[Stored entries]

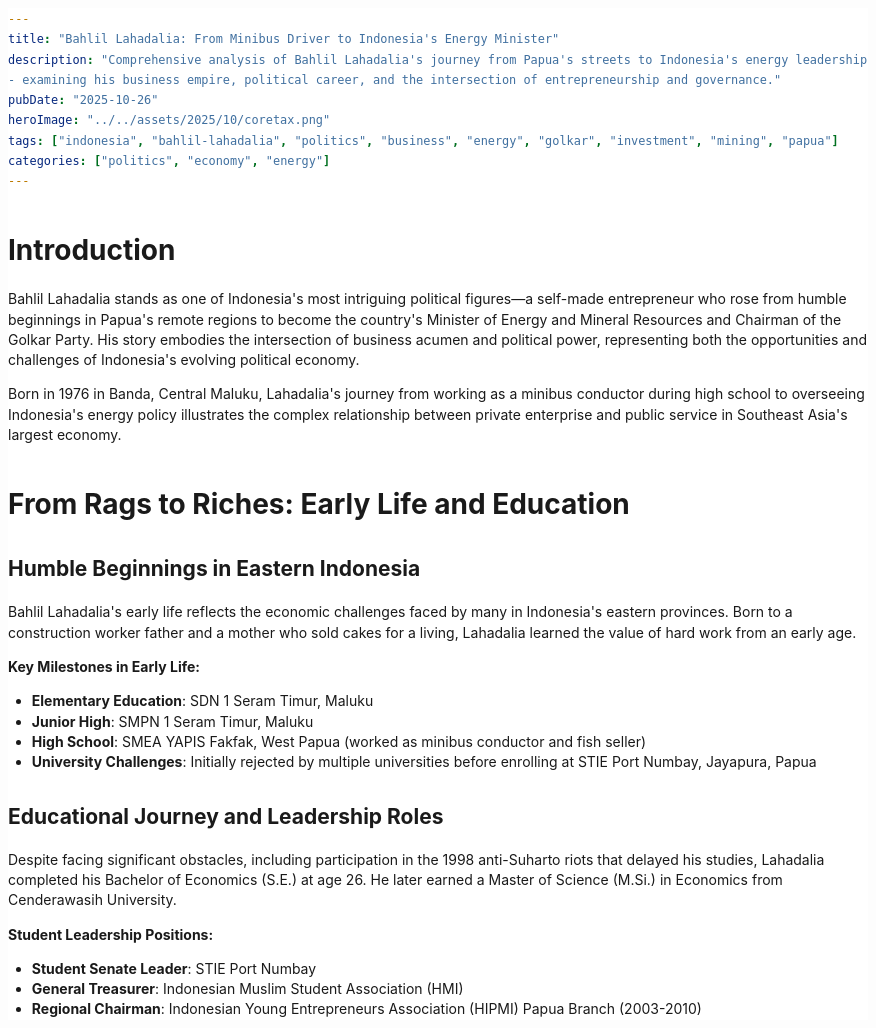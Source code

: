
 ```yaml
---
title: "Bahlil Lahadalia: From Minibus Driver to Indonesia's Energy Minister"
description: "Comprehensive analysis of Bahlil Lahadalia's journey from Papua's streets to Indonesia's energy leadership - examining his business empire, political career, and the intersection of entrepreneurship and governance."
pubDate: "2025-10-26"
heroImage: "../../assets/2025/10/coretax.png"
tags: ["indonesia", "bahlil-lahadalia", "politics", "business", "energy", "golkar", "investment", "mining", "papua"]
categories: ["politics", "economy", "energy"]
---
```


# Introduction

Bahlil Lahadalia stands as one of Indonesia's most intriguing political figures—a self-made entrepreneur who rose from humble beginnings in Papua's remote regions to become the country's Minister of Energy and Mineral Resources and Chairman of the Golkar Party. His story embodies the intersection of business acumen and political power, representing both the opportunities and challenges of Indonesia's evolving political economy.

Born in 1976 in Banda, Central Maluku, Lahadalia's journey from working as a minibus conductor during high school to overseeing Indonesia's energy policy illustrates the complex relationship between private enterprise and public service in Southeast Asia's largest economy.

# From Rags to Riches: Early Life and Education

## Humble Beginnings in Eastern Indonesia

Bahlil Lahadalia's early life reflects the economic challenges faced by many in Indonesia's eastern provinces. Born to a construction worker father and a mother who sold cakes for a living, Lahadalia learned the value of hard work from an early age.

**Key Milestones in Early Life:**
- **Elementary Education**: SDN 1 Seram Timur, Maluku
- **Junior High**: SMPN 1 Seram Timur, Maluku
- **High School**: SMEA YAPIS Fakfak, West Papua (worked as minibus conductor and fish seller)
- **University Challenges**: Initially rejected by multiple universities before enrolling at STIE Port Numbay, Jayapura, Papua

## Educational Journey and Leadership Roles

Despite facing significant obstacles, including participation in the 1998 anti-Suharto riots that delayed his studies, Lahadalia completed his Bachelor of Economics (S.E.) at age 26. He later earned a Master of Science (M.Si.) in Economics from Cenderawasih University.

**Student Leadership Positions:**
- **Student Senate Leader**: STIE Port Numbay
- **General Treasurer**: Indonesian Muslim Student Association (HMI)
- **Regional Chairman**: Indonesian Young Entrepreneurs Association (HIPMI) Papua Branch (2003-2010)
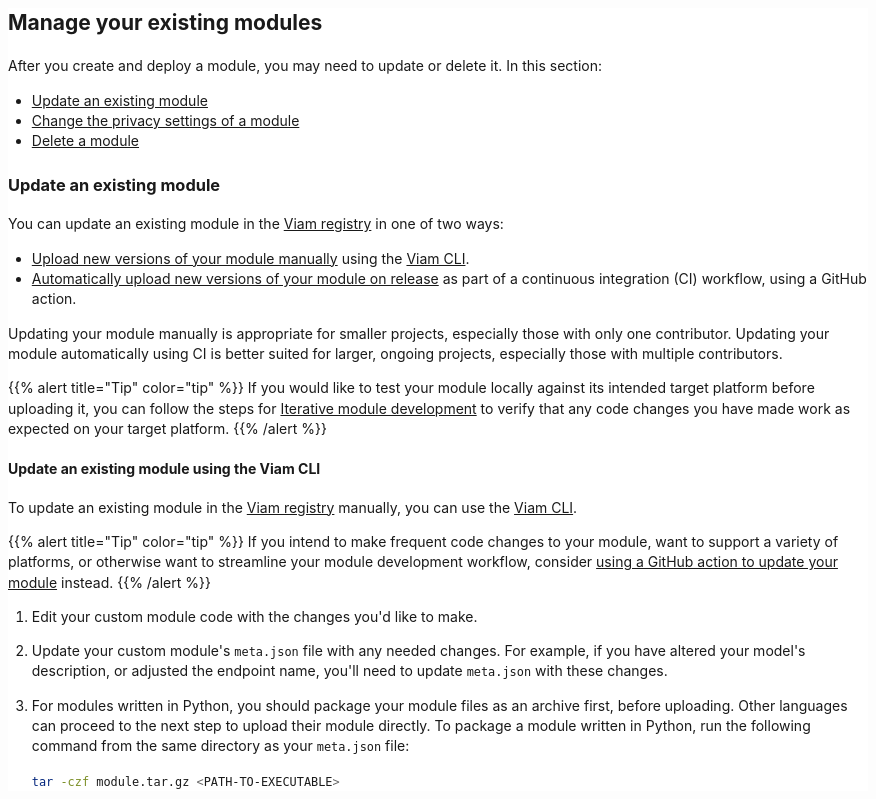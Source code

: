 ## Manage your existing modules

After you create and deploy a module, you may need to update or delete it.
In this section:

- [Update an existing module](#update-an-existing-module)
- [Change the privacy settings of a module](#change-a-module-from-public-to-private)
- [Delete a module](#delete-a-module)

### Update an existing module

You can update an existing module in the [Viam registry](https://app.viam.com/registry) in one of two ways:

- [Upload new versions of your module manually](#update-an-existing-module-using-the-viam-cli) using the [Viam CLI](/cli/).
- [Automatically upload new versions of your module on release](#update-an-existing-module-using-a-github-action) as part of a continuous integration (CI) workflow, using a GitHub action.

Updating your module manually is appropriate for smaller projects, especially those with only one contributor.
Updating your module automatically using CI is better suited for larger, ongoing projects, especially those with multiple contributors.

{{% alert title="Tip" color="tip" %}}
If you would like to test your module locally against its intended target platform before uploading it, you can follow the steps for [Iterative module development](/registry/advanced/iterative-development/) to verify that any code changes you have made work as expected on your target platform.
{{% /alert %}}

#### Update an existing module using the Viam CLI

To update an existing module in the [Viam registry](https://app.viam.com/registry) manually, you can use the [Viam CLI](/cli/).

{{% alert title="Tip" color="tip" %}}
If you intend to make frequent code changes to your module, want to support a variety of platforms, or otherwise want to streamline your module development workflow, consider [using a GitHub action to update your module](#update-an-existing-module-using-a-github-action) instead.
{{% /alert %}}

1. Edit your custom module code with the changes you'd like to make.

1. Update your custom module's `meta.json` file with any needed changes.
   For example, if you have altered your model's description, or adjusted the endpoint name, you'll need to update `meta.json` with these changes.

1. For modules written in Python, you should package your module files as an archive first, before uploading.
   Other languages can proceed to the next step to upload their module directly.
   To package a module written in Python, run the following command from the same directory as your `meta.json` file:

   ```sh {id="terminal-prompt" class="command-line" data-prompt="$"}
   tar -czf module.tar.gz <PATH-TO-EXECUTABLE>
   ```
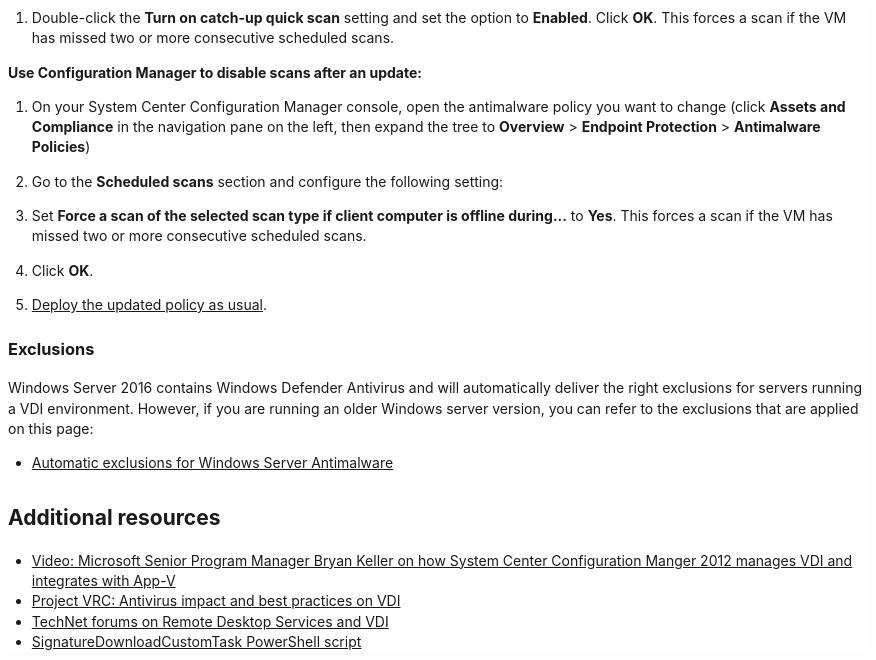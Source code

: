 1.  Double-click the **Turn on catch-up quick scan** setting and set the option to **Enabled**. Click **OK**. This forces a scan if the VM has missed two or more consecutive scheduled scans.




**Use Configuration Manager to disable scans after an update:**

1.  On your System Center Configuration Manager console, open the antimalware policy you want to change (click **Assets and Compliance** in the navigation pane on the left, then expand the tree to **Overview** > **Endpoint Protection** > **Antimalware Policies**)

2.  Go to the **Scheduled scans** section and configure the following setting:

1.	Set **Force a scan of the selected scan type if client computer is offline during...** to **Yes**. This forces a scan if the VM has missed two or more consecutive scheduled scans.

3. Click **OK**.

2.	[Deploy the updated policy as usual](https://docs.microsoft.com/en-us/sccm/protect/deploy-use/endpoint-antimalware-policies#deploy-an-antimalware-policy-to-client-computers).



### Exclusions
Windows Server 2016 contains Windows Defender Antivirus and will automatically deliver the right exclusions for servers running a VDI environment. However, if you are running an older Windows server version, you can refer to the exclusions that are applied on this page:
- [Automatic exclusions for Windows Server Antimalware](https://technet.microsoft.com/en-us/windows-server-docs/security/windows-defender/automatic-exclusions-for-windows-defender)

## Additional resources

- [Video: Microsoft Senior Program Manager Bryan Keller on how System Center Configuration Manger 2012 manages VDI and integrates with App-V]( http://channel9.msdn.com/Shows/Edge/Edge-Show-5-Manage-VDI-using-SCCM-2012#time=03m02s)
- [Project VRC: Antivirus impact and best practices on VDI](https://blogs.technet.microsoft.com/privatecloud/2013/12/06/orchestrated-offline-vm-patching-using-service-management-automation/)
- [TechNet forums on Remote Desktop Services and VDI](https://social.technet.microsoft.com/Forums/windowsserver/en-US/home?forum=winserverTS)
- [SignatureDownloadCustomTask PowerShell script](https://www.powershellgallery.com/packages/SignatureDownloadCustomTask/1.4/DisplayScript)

== Work instructions ==
The records above, copied word for word without the pictures, are what should be output.

== Output for this exercise ==
Source code

:
 ```yaml
---
title: "Bahlil Lahadalia: From Minibus Driver to Indonesia's Energy Minister"
description: "Comprehensive analysis of Bahlil Lahadalia's journey from Papua's streets to Indonesia's energy leadership - examining his business empire, political career, and the intersection of entrepreneurship and governance."
pubDate: "2025-10-26"
heroImage: "../../assets/2025/10/coretax.png"
tags: ["indonesia", "bahlil-lahadalia", "politics", "business", "energy", "golkar", "investment", "mining", "papua"]
categories: ["politics", "economy", "energy"]
---
```


# Introduction

Bahlil Lahadalia stands as one of Indonesia's most intriguing political figures—a self-made entrepreneur who rose from humble beginnings in Papua's remote regions to become the country's Minister of Energy and Mineral Resources and Chairman of the Golkar Party. His story embodies the intersection of business acumen and political power, representing both the opportunities and challenges of Indonesia's evolving political economy.

Born in 1976 in Banda, Central Maluku, Lahadalia's journey from working as a minibus conductor during high school to overseeing Indonesia's energy policy illustrates the complex relationship between private enterprise and public service in Southeast Asia's largest economy.

# From Rags to Riches: Early Life and Education

## Humble Beginnings in Eastern Indonesia

Bahlil Lahadalia's early life reflects the economic challenges faced by many in Indonesia's eastern provinces. Born to a construction worker father and a mother who sold cakes for a living, Lahadalia learned the value of hard work from an early age.

**Key Milestones in Early Life:**
- **Elementary Education**: SDN 1 Seram Timur, Maluku
- **Junior High**: SMPN 1 Seram Timur, Maluku
- **High School**: SMEA YAPIS Fakfak, West Papua (worked as minibus conductor and fish seller)
- **University Challenges**: Initially rejected by multiple universities before enrolling at STIE Port Numbay, Jayapura, Papua

## Educational Journey and Leadership Roles

Despite facing significant obstacles, including participation in the 1998 anti-Suharto riots that delayed his studies, Lahadalia completed his Bachelor of Economics (S.E.) at age 26. He later earned a Master of Science (M.Si.) in Economics from Cenderawasih University.

**Student Leadership Positions:**
- **Student Senate Leader**: STIE Port Numbay
- **General Treasurer**: Indonesian Muslim Student Association (HMI)
- **Regional Chairman**: Indonesian Young Entrepreneurs Association (HIPMI) Papua Branch (2003-2010)
Source code

: ## Manage your existing modules

After you create and deploy a module, you may need to update or delete it.
In this section:

- [Update an existing module](#update-an-existing-module)
- [Change the privacy settings of a module](#change-a-module-from-public-to-private)
- [Delete a module](#delete-a-module)

### Update an existing module

You can update an existing module in the [Viam registry](https://app.viam.com/registry) in one of two ways:

- [Upload new versions of your module manually](#update-an-existing-module-using-the-viam-cli) using the [Viam CLI](/cli/).
- [Automatically upload new versions of your module on release](#update-an-existing-module-using-a-github-action) as part of a continuous integration (CI) workflow, using a GitHub action.

Updating your module manually is appropriate for smaller projects, especially those with only one contributor.
Updating your module automatically using CI is better suited for larger, ongoing projects, especially those with multiple contributors.

{{% alert title="Tip" color="tip" %}}
If you would like to test your module locally against its intended target platform before uploading it, you can follow the steps for [Iterative module development](/registry/advanced/iterative-development/) to verify that any code changes you have made work as expected on your target platform.
{{% /alert %}}

#### Update an existing module using the Viam CLI

To update an existing module in the [Viam registry](https://app.viam.com/registry) manually, you can use the [Viam CLI](/cli/).

{{% alert title="Tip" color="tip" %}}
If you intend to make frequent code changes to your module, want to support a variety of platforms, or otherwise want to streamline your module development workflow, consider [using a GitHub action to update your module](#update-an-existing-module-using-a-github-action) instead.
{{% /alert %}}

1. Edit your custom module code with the changes you'd like to make.

1. Update your custom module's `meta.json` file with any needed changes.
   For example, if you have altered your model's description, or adjusted the endpoint name, you'll need to update `meta.json` with these changes.

1. For modules written in Python, you should package your module files as an archive first, before uploading.
   Other languages can proceed to the next step to upload their module directly.
   To package a module written in Python, run the following command from the same directory as your `meta.json` file:

   ```sh {id="terminal-prompt" class="command-line" data-prompt="$"}
   tar -czf module.tar.gz <PATH-TO-EXECUTABLE>
   ```
Source code

: 1.  Double-click the **Turn on catch-up quick scan** setting and set the option to **Enabled**. Click **OK**. This forces a scan if the VM has missed two or more consecutive scheduled scans.




**Use Configuration Manager to disable scans after an update:**

1.  On your System Center Configuration Manager console, open the antimalware policy you want to change (click **Assets and Compliance** in the navigation pane on the left, then expand the tree to **Overview** > **Endpoint Protection** > **Antimalware Policies**)

2.  Go to the **Scheduled scans** section and configure the following setting:

1.	Set **Force a scan of the selected scan type if client computer is offline during...** to **Yes**. This forces a scan if the VM has missed two or more consecutive scheduled scans.

3. Click **OK**.

2.	[Deploy the updated policy as usual](https://docs.microsoft.com/en-us/sccm/protect/deploy-use/endpoint-antimalware-policies#deploy-an-antimalware-policy-to-client-computers).



### Exclusions
Windows Server 2016 contains Windows Defender Antivirus and will automatically deliver the right exclusions for servers running a VDI environment. However, if you are running an older Windows server version, you can refer to the exclusions that are applied on this page:
- [Automatic exclusions for Windows Server Antimalware](https://technet.microsoft.com/en-us/windows-server-docs/security/windows-defender/automatic-exclusions-for-windows-defender)

## Additional resources

- [Video: Microsoft Senior Program Manager Bryan Keller on how System Center Configuration Manger 2012 manages VDI and integrates with App-V]( http://channel9.msdn.com/Shows/Edge/Edge-Show-5-Manage-VDI-using-SCCM-2012#time=03m02s)
- [Project VRC: Antivirus impact and best practices on VDI](https://blogs.technet.microsoft.com/privatecloud/2013/12/06/orchestrated-offline-vm-patching-using-service-management-automation/)
- [TechNet forums on Remote Desktop Services and VDI](https://social.technet.microsoft.com/Forums/windowsserver/en-US/home?forum=winserverTS)
- [SignatureDownloadCustomTask PowerShell script](https://www.powershellgallery.com/packages/SignatureDownloadCustomTask/1.4/DisplayScript)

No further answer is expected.